> _Activity_: Below are several entries. Transcribe exactly those lines that fall from the one with "- [👤 People" through the one with "- [🛰 Geospatial", end lines included.
** Material for this task follows **
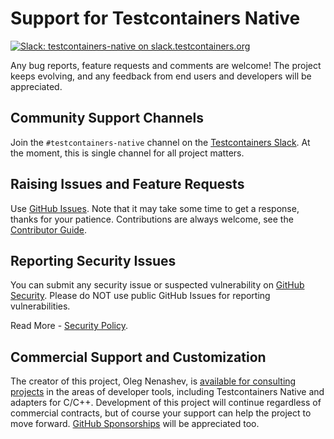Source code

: # Support for Testcontainers Native

[![Slack: testcontainers-native on slack.testcontainers.org](https://img.shields.io/badge/Slack-%23testcontainers%E2%80%94native-brightgreen?style=flat&logo=slack)](http://slack.testcontainers.org/)

Any bug reports, feature requests and comments are welcome!
The project keeps evolving,
and any feedback from end users and developers will be appreciated.

## Community Support Channels

Join the `#testcontainers-native` channel on the [Testcontainers Slack](http://slack.testcontainers.org/).
At the moment, this is single channel for all project matters.

## Raising Issues and Feature Requests

Use [GitHub Issues](https://github.com/testcontainers/testcontainers-c/issues).
Note that it may take some time to get a response, thanks for your patience.
Contributions are always welcome, see the [Contributor Guide](../CONTRIBUTING.md).

## Reporting Security Issues

You can submit any security issue or suspected vulnerability
on [GitHub Security](https://github.com/testcontainers/testcontainers-c/security/advisories).
Please do NOT use public GitHub Issues for reporting vulnerabilities.

Read More - [Security Policy](./SECURITY.md).

## Commercial Support and Customization

The creator of this project, Oleg Nenashev,
is [available for consulting projects](https://oleg-nenashev.github.io/oleg-nenashev/consulting/) in the areas of developer tools,
including Testcontainers Native and adapters for C/C++.
Development of this project will continue regardless of commercial contracts,
but of course your support can help the project to move forward.
[GitHub Sponsorships](https://github.com/sponsors/oleg-nenashev) will be appreciated too.

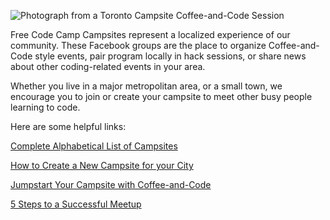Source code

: ![Photograph from a Toronto Campsite Coffee-and-Code Session](http://i.imgur.com/Elb3dfj.jpg)

Free Code Camp Campsites represent a localized experience of our community. These Facebook groups are the place to organize Coffee-and-Code style events, pair program locally in hack sessions, or share news about other coding-related events in your area. 

Whether you live in a major metropolitan area, or a small town, we encourage you to join or create your campsite to meet other busy people learning to code. 

Here are some helpful links:

[Complete Alphabetical List of Campsites](https://github.com/FreeCodeCamp/FreeCodeCamp/wiki/List-of-Free-Code-Camp-city-based-Campsites)

[How to Create a New Campsite for your City](https://github.com/FreeCodeCamp/FreeCodeCamp/wiki/How-to-create-a-Campsite-for-your-city)

[Jumpstart Your Campsite with Coffee-and-Code](http://blog.freecodecamp.com/2015/09/jump-start-your-local-campsite-with-coffee-and-code.html)

[5 Steps to a Successful Meetup](https://github.com/FreeCodeCamp/FreeCodeCamp/wiki/5-Steps-to-organizing-a-successful-Campsite-event.)


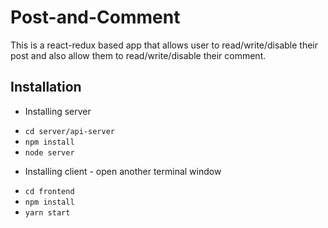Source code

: # Post-and-Comment
This is a react-redux based app that allows user to read/write/disable their post and also allow them to read/write/disable their comment.

## Installation
* Installing server
 - `cd server/api-server`
 - `npm install`
 - `node server`
* Installing client - open another terminal window
 - `cd frontend`
 - `npm install`
 - `yarn start`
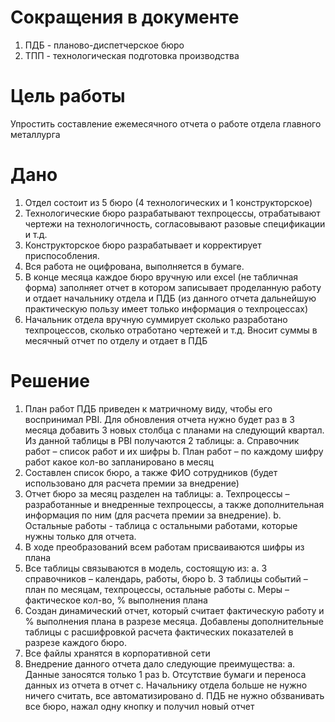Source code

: # Сокращения в документе
1. ПДБ - планово-диспетчерское бюро
2. ТПП - технологическая подготовка производства

# Цель работы
Упростить составление ежемесячного отчета о работе отдела главного металлурга

# Дано
1.	Отдел состоит из 5 бюро (4 технологических и 1 конструкторское)
2.	Технологические бюро разрабатывают техпроцессы, отрабатывают чертежи на технологичность, согласовывают разовые спецификации и т.д.
3.	Конструкторское бюро разрабатывает и корректирует приспособления.
4.	Вся работа не оцифрована, выполняется в бумаге.
5.	В конце месяца каждое бюро вручную или excel (не табличная форма) заполняет отчет в котором записывает проделанную работу и отдает начальнику отдела и ПДБ (из данного отчета дальнейшую практическую пользу имеет только информация о техпроцессах)
6.	Начальник отдела вручную суммирует сколько разработано техпроцессов, сколько отработано чертежей и т.д. Вносит суммы в месячный отчет по отделу и отдает в ПДБ

# Решение
1.	План работ ПДБ приведен к матричному виду, чтобы его воспринимал PBI. Для обновления отчета нужно будет раз в 3 месяца добавить 3 новых столбца с планами на следующий квартал. Из данной таблицы в PBI получаются 2 таблицы:
      a.	Справочник работ – список работ и их шифры
      b.	План работ – по каждому шифру работ какое кол-во запланировано в месяц
2.	Cоставлен список бюро, а также ФИО сотрудников (будет использовано для расчета премии за внедрение)
3.	Отчет бюро за месяц разделен на таблицы:
      a.	Техпроцессы – разработанные и внедренные техпроцессы, а также дополнительная информация по ним (для расчета премии за внедрение).
      b.	Остальные работы - таблица с остальными работами, которые нужны только для отчета.
4.	В ходе преобразований всем работам присваиваются шифры из плана
5.	Все таблицы связываются в модель, состоящую из:
      a.	3 справочников – календарь, работы, бюро
      b.	3 таблицы событий – план по месяцам, техпроцессы, остальные работы
      c.	Меры – фактическое кол-во, % выполнения плана
5.	Создан динамический отчет, который считает фактическую работу и % выполнения плана в разрезе месяца. Добавлены дополнительные таблицы с расшифровкой расчета фактических показателей в разрезе каждого бюро.
6.	Все файлы хранятся в корпоративной сети
7.	Внедрение данного отчета дало следующие преимущества:
      a.	Данные заносятся только 1 раз
      b.	Отсутствие бумаги и переноса данных из отчета в отчет
      c.	Начальнику отдела больше не нужно ничего считать, все автоматизировано
      d.	ПДБ не нужно обзванивать все бюро, нажал одну кнопку и получил новый отчет
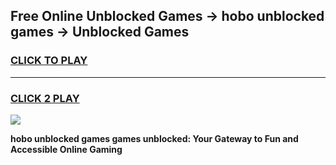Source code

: 
## Free Online Unblocked Games → hobo unblocked games → Unblocked Games
<h3>
<a href="https://premium.freeplayer.one?title=hobo_unblocked_games&ref=21F">CLICK TO PLAY</a></h3>
<hr>

<h3>
<a href="https://premium.freeplayer.one?title=hobo_unblocked_games&ref=21F">CLICK 2 PLAY</a>
  
</h3>

<a href="https://premium.freeplayer.one?title=hobo_unblocked_games&ref=21F/"><img src="https://clearcache.store/games.png"></a>


**hobo unblocked games games unblocked: Your Gateway to Fun and Accessible Online Gaming**
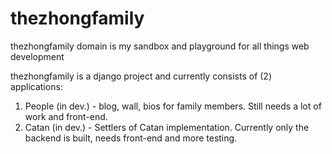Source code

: # thezhongfamily
thezhongfamily domain is my sandbox and playground for all things web development

thezhongfamily is a django project and currently consists of (2) applications:

1) People (in dev.) - blog, wall, bios for family members. Still needs a lot of work and front-end.
2) Catan (in dev.) - Settlers of Catan implementation. Currently only the backend is built, needs front-end and more testing.
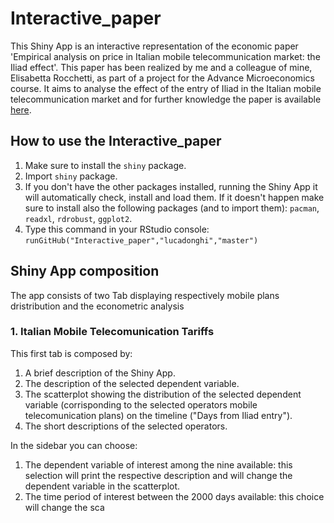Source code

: # Interactive_paper
This Shiny App is an interactive representation of the economic paper 'Empirical analysis on price in Italian mobile telecommunication market: the Iliad effect'. 
This paper has been realized by me and a colleague of mine, Elisabetta Rocchetti, as part of a project for the Advance Microeconomics course. 
It aims to analyse the effect of the entry of Iliad in the Italian mobile telecommunication market and for further knowledge the paper is available [here](https://drive.google.com/file/d/1IrFap4ghJhrOmIcOGX_kO4WO_Zvi2Yl6/view?usp=sharing).

## How to use the Interactive_paper
1. Make sure to install the `shiny` package.
2. Import `shiny` package.
3. If you don't have the other packages installed, running the Shiny App it will automatically check, install and load them. If it doesn't happen make sure to install also the following packages (and to import them): `pacman`, `readxl`, `rdrobust`, `ggplot2`.
4. Type this command in your RStudio console: `runGitHub("Interactive_paper","lucadonghi","master")`

## Shiny App composition
The app consists of two Tab displaying respectively mobile plans dristribution and the econometric analysis
### 1. Italian Mobile Telecomunication Tariffs
This first tab is composed by:
1. A brief description of the Shiny App.
2. The description of the selected dependent variable.
3. The scatterplot showing the distribution of the selected dependent variable (corrisponding to the selected operators mobile telecomunication plans) on the timeline ("Days from Iliad entry").
4. The short descriptions of the selected operators.

In the sidebar you can choose:
1. The dependent variable of interest among the nine available: this selection will print the respective description and will change the dependent variable in the scatterplot.
2. The time period of interest between the 2000 days available: this choice will change the sca
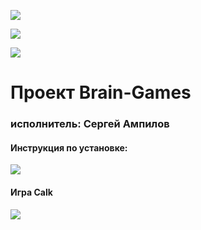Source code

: 
<a href="https://codeclimate.com/github/SergeiAmpilov/project-lvl1-s450/maintainability"><img src="https://api.codeclimate.com/v1/badges/788f5de782a3d1a731ff/maintainability" /></a>

<a href="https://codeclimate.com/github/SergeiAmpilov/project-lvl1-s450/test_coverage"><img src="https://api.codeclimate.com/v1/badges/788f5de782a3d1a731ff/test_coverage" /></a>

<a href="https://travis-ci.org/SergeiAmpilov/project-lvl1-s450"><img src="https://travis-ci.org/SergeiAmpilov/project-lvl1-s450.svg?branch=master" /></a>

<h1>Проект Brain-Games</h1>
<h3>исполнитель: Сергей Ампилов</h3>

<h4>Инструкция по установке:</h4>
<a href="https://asciinema.org/a/229932" target="_blank"><img src="https://asciinema.org/a/229932.svg" /></a>

<h4>Игра Calk</h4>
<a href="https://asciinema.org/a/kNOpuBGEKkn7jeRImswndo4x0" target="_blank"><img src="https://asciinema.org/a/kNOpuBGEKkn7jeRImswndo4x0.svg" /></a>
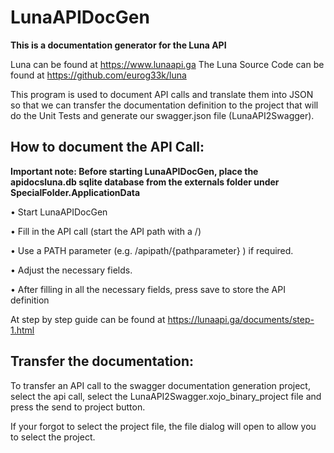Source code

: # LunaAPIDocGen

**This is a documentation generator for the Luna API**

Luna can be found at https://www.lunaapi.ga
The Luna Source Code can be found at https://github.com/eurog33k/luna

This program is used to document API calls and translate them into JSON so that we can transfer the documentation definition to the project that will do the Unit Tests and generate our swagger.json file (LunaAPI2Swagger).

## How to document the API Call:

**Important note: Before starting LunaAPIDocGen, place the apidocsluna.db sqlite database from the externals folder under SpecialFolder.ApplicationData**

• Start LunaAPIDocGen

• Fill in the API call (start the API path with a /)

• Use a PATH parameter (e.g. /apipath/{pathparameter} ) if required.

• Adjust the necessary fields.

• After filling in all the necessary fields, press save to store the API definition

At step by step guide can be found at https://lunaapi.ga/documents/step-1.html

## Transfer the documentation:

To transfer an API call to the swagger documentation generation project, select the api call, select the LunaAPI2Swagger.xojo_binary_project file and press the send to project button.

If your forgot to select the project file, the file dialog will open to allow you to select the project.
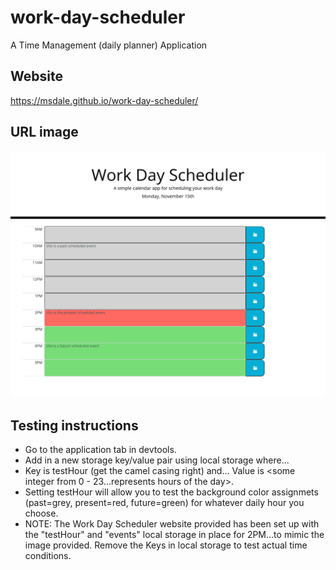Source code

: # work-day-scheduler
A Time Management (daily planner) Application

## Website
https://msdale.github.io/work-day-scheduler/

## URL image
![Work-Day-Scheduler](./assets/images/work-day-scheduler.png)

## Testing instructions

- Go to the application tab in devtools. 
- Add in a new storage key/value pair using local storage where...
- Key is testHour (get the camel casing right)
       and...
  Value is <some integer from 0 - 23...represents hours of the day>.
- Setting testHour will allow you to test the background color assignmets (past=grey, present=red, future=green) for whatever daily hour you choose.
- NOTE: The Work Day Scheduler website provided has been set up with the "testHour" and "events" local storage in place for 2PM...to mimic the image provided.  Remove the Keys in local storage to test actual time conditions.
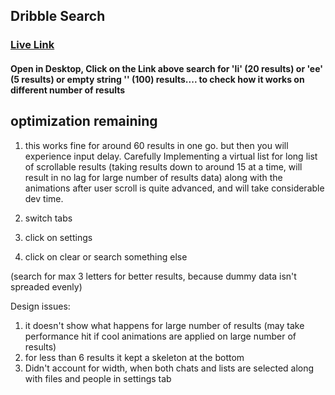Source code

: ## Dribble Search

### [Live Link](https://dots-search.vercel.app/)

#### Open in Desktop, Click on the Link above search for 'li' (20 results) or 'ee' (5 results) or empty string '' (100) results.... to check how it works on different number of results

## optimization remaining

1. this works fine for around 60 results in one go. but then you will experience input delay. Carefully Implementing a virtual list for long list of scrollable results (taking results down to around 15 at a time, will result in no lag for large number of results data) along with the animations after user scroll is quite advanced, and will take considerable dev time.

1. switch tabs
1. click on settings
1. click on clear or search something else

(search for max 3 letters for better results, because dummy data isn't spreaded evenly)

Design issues:

1. it doesn't show what happens for large number of results (may take performance hit if cool animations are applied on large number of results)
2. for less than 6 results it kept a skeleton at the bottom
3. Didn't account for width, when both chats and lists are selected along with files and people in settings tab
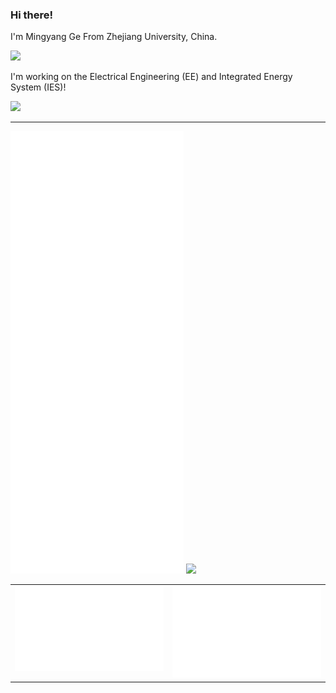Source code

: ### Hi there!

I'm Mingyang Ge From Zhejiang University, China. 

![](https://komarev.com/ghpvc/?username=your-github-username)

I'm working on the Electrical Engineering (EE) and Integrated Energy System (IES)!

<img src="./assets/svg/base">

---
<div>
  <img src="./assets/svg/base.svg" width="55%">
  <a href="https://github.com/Dirreke"><img src="https://api.githubtrends.io/user/svg/Dirreke/langs?time_range=one_year&include_private=True&theme=synthwaves&loc_metric=changed" width="40%"></a>
</div>


<table><tr><td valign="top" width="50%">

  <img src="./assets/svg/notable.indepth.svg">
  </td><td valign="top" width="50%">
  <img src="./assets/svg/recent_activity.svg">

</td></tr></table>
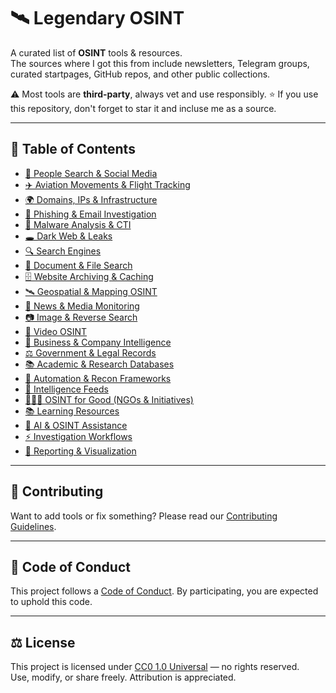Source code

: # 🛰 Legendary OSINT

A curated list of **OSINT** tools & resources.  
The sources where I got this from include newsletters, Telegram groups, curated startpages, GitHub repos, and other public collections.  

⚠️ Most tools are **third-party**, always vet and use responsibly.
⭐ If you use this repository, don't forget to star it and incluse me as a source.

---

## 📖 Table of Contents

- [👤 People Search & Social Media](./docs/people-social.md)  
- [✈️ Aviation Movements & Flight Tracking](./docs/aviation.md)  
- [🌍 Domains, IPs & Infrastructure](./docs/infra-domains.md)  
- [🎣 Phishing & Email Investigation](./docs/phishing-email.md)  
- [🦠 Malware Analysis & CTI](./docs/malware-cti.md)  
- [🕳 Dark Web & Leaks](./docs/darkweb-leaks.md)  
- [🔍 Search Engines](./docs/search-engines.md)  
- [📑 Document & File Search](./docs/document-file.md)  
- [🗄 Website Archiving & Caching](./docs/archiving-caching.md)  
- [🛰 Geospatial & Mapping OSINT](./docs/geospatial-mapping.md)  
- [📰 News & Media Monitoring](./docs/news-media.md)  
- [📷 Image & Reverse Search](./docs/image-reverse.md)  
- [🎥 Video OSINT](./docs/video-osint.md)  
- [💼 Business & Company Intelligence](./docs/business-intel.md)  
- [⚖️ Government & Legal Records](./docs/gov-legal.md)  
- [📚 Academic & Research Databases](./docs/academic.md)  
- [🤖 Automation & Recon Frameworks](./docs/automation-recon.md)  
- [📡 Intelligence Feeds](./docs/intel-feeds.md)  
- [🧑‍🤝‍🧑 OSINT for Good (NGOs & Initiatives)](./docs/osint-for-good.md)  
- [📚 Learning Resources](./docs/learning.md)  
- [🧠 AI & OSINT Assistance](./docs/ai-osint.md)  
- [⚡ Investigation Workflows](./docs/workflows.md)  
- [📝 Reporting & Visualization](./docs/reporting-visualization.md)  

---

## 🤝 Contributing

Want to add tools or fix something? Please read our [Contributing Guidelines](./CONTRIBUTING.md).

---

## 📜 Code of Conduct

This project follows a [Code of Conduct](./CODE_OF_CONDUCT.md). By participating, you are expected to uphold this code.

---

## ⚖️ License

This project is licensed under [CC0 1.0 Universal](./LICENSE) — no rights reserved.  
Use, modify, or share freely. Attribution is appreciated.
** End of Material for this task **
> _Response_:
- [👤 People Search & Social Media](./docs/people-social.md)  
- [✈️ Aviation Movements & Flight Tracking](./docs/aviation.md)  
- [🌍 Domains, IPs & Infrastructure](./docs/infra-domains.md)  
- [🎣 Phishing & Email Investigation](./docs/phishing-email.md)  
- [🦠 Malware Analysis & CTI](./docs/malware-cti.md)  
- [🕳 Dark Web & Leaks](./docs/darkweb-leaks.md)  
- [🔍 Search Engines](./docs/search-engines.md)  
- [📑 Document & File Search](./docs/document-file.md)  
- [🗄 Website Archiving & Caching](./docs/archiving-caching.md)  
- [🛰 Geospatial & Mapping OSINT](./docs/geospatial-mapping.md)  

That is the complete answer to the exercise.